I made spag bol and so can you

Spaghetti bolognese is a dish tied to memory. As a kid I remember one of my favourite meals was the rich beefy, garlicky, and tomatoey sauce over playfully yellow spaghetti. Now as a bigger kid, my appreciation for the dish only grows. And of course, all the versions I make only seem to pale in comparison to the memory of dear old Mum’s.

It is almost a painful cliche of food writing that one shares such a memory. Despite this, it often fails to leave any sort of positive impression in the other person. It’s sort of like talking about your dreams. Interesting for you, but dull for the person you’re talking at.

Aside from the fact that everyone has a memory of the dish, everyone also has a different way to make it. A staggering combination of meat, vegetables, herbs, flavourings and methods. And unless the dish is made with just the right combination of flavours, it will trigger a reaction that feels a little wrong, rather like rubbing velvet against your teeth—or analogy that seems more familiar to you. 

But it’s a dish recognised as being delicious, regardless of the mental baggage with which one approaches the meal. So, allez cusine!

Dice two or three medium to large onions in an average sized diced. Neither too small, nor too big. Aim to dice in an altogether Zen fashion. Become one with the onions.

Start sautéing the onion in a suitably solid pan. Toss in salt. Onions need salt as much as tea needs biscuits.

While the onions are having their fun—try to ignore their laughter, which to untrained ears, actually sounds like tears—dice two celery stalks and two carrots into rather small pieces.

When the onions are soft and shiny and maybe slightly coloured, evacuate them to a bowl and sauté the celery and carrots. Turn up the heat, and even let them get a little brown around the edges. Allow them to join the onions in a bowl when done.

Now cook half a kilo or so of beef mince. A mixture of beef and pork is quite nice, but not always necessary. Do it in small batches over high heat to try and avoid the meat stewing in mince juice. Unless you’re especially pedantic with the ‘small batches’ instruction you’ll likely run into some juices, but the aim is to avoid the disappointment sad grey flabby mince as much as possible.

With the last batch of beef mince, add as many crushed cloves of garlic as you please (5 is a good start) and two or three smooshed up with a fork anchovies.
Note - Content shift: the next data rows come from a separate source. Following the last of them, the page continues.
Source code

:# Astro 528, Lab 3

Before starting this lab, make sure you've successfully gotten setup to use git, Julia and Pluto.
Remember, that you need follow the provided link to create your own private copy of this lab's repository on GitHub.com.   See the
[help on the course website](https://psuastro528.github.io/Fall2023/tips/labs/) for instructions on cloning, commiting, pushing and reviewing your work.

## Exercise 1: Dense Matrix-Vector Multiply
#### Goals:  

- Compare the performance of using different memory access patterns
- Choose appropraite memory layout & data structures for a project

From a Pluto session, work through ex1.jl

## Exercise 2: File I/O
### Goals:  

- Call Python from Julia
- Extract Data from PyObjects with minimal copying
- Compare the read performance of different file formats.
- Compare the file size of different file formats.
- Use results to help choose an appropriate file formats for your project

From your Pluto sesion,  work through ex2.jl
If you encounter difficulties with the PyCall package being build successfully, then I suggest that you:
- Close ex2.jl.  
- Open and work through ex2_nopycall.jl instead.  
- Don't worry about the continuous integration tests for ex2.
One wonders how something so disgusting—the anchovy—can add such deliciousness to a meal.

When that’s all done good and proper, and if you live in a household where everyone likes red wine—or you are a more accomplished wine drinker—deglaze the pan with a good glass or two.

Then dump in the delicious things: one can of tomatoes, a bottle of passata, four bay leaves, one cup of beef stock, a small miscellany of dried herbs (I used a few pinches of thyme and rosemary) and a few dashes of w-sauce, just for kicks. Add ground black pepper, too. Reinsert the onions, carrots and celery and give everything a jolly good mix.

Put a lid on, set the stove to a suitably low heat, and go away for an hour or so, stirring and tasting when the mood strikes. It’s ready when it has reduced a little and has that look that further cooking would yield diminishing returns.

Make pasta. Boiling water. Lots of salt. Time. Drain. Spaghetti works very well. Barilla makes a fine spaghetti.

Just before you serve, add one or two tablespoons of red wine vinegar to give it a bit of a lift, and a wee bit o’ butter as insurance against not having high cholesterol later on in life.

Serve generous helpings topped with freshly grated parmesan and more pepper. A side salad and perhaps a slice of toast rubbed with garlic is practically obligatory.

Save the leftovers—of which there will be plenty—for making lasagna, more spaghetti, or surreptitiously scooping on to bread as a snack.